Eliminating the impossible just got a whole lot harder!
The fabled tin dispatch box of Dr. John H. Watson opens to reveal eleven all-new tales of mystery and dark fantasy. Sherlock Holmes, master of deductive reasoning, confronts the irrational, the unexpected and the fantastic in the weird worlds of the Gaslight Grimoire.
Gaslight Grimoire includes works by:
David Stuart Davies, Barbara Hambly, Kim Newman, Chris Roberson, Christopher Sequeira, Peter Calamai, J. R. Campbell, M. J. Elliott, Rick Kennett, Chico Kidd, Bob Madison, Martin Powell, Barbara Roden,
BONUS: 12 Full Page B&W illustrations by Phil Cornell.
About the Editors:
Charles Prepolec has contributed articles and reviews to All Hallows, Sherlock Magazine, Scarlet Street, and Canadian Holmes. An active Sherlockian for more than 20 years with Calgary’s The Singular Society of the Baker Street Dozen, he was designated a Master Bootmaker in 2006 by the Canada’s national Sherlock Holmes Society.
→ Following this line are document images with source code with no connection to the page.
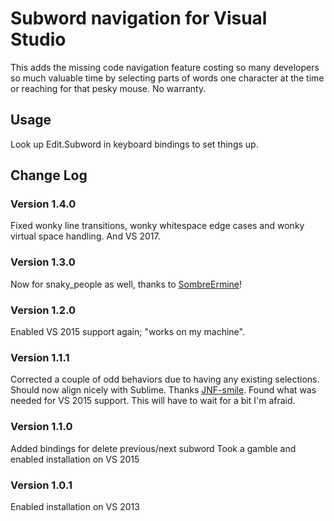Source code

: # Subword navigation for Visual Studio
This adds the missing code navigation feature costing so many developers so much valuable time by selecting parts of words one character at the time or reaching for that pesky mouse. No warranty.

## Usage
Look up Edit.Subword in keyboard bindings to set things up.

## Change Log

### Version 1.4.0
Fixed wonky line transitions, wonky whitespace edge cases and wonky virtual space handling. And VS 2017.

### Version 1.3.0
Now for snaky_people as well, thanks to [SombreErmine](https://social.msdn.microsoft.com/profile/sombreermine/)!

### Version 1.2.0
Enabled VS 2015 support again; "works on my machine".

### Version 1.1.1
Corrected a couple of odd behaviors due to having any existing selections. Should now align nicely with Sublime. Thanks [JNF-smile](https://social.msdn.microsoft.com/profile/jnf-smile/).
Found what was needed for VS 2015 support. This will have to wait for a bit I'm afraid.

### Version 1.1.0
Added bindings for delete previous/next subword
Took a gamble and enabled installation on VS 2015

### Version 1.0.1
Enabled installation on VS 2013
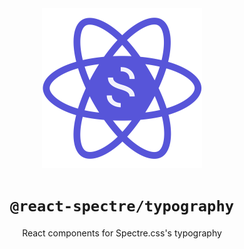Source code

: <div align=center>
<img src="assets/react-spectre-logo.png" width="256" height="256">

# `@react-spectre/typography`
React components for Spectre.css's typography

<br><br><br>
</div>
Jeff Campbell’s fiction has appeared in a wide variety of publications including Spinetingler Magazine, Wax Romantic and Challenging Destiny. From time to time his writing can also be heard on radio’s Imagination Theater and The Further Adventures of Sherlock Holmes. In addition to writing, he has co-edited the Sherlock Holmes anthologies Curious Incidents 1 and 2 with his good friend Charles Prepolec.
About the Cover Artist:
Timothy Lantz is a full-time illustrator and graphic artist with degrees in art education and communications. During his career, Lantz’s work has included such far-flung projects as weather maps, television commercials, book covers and tarot cards. He is the author and artist of The Archeon Tarot, available from U. S. Games Systems Inc.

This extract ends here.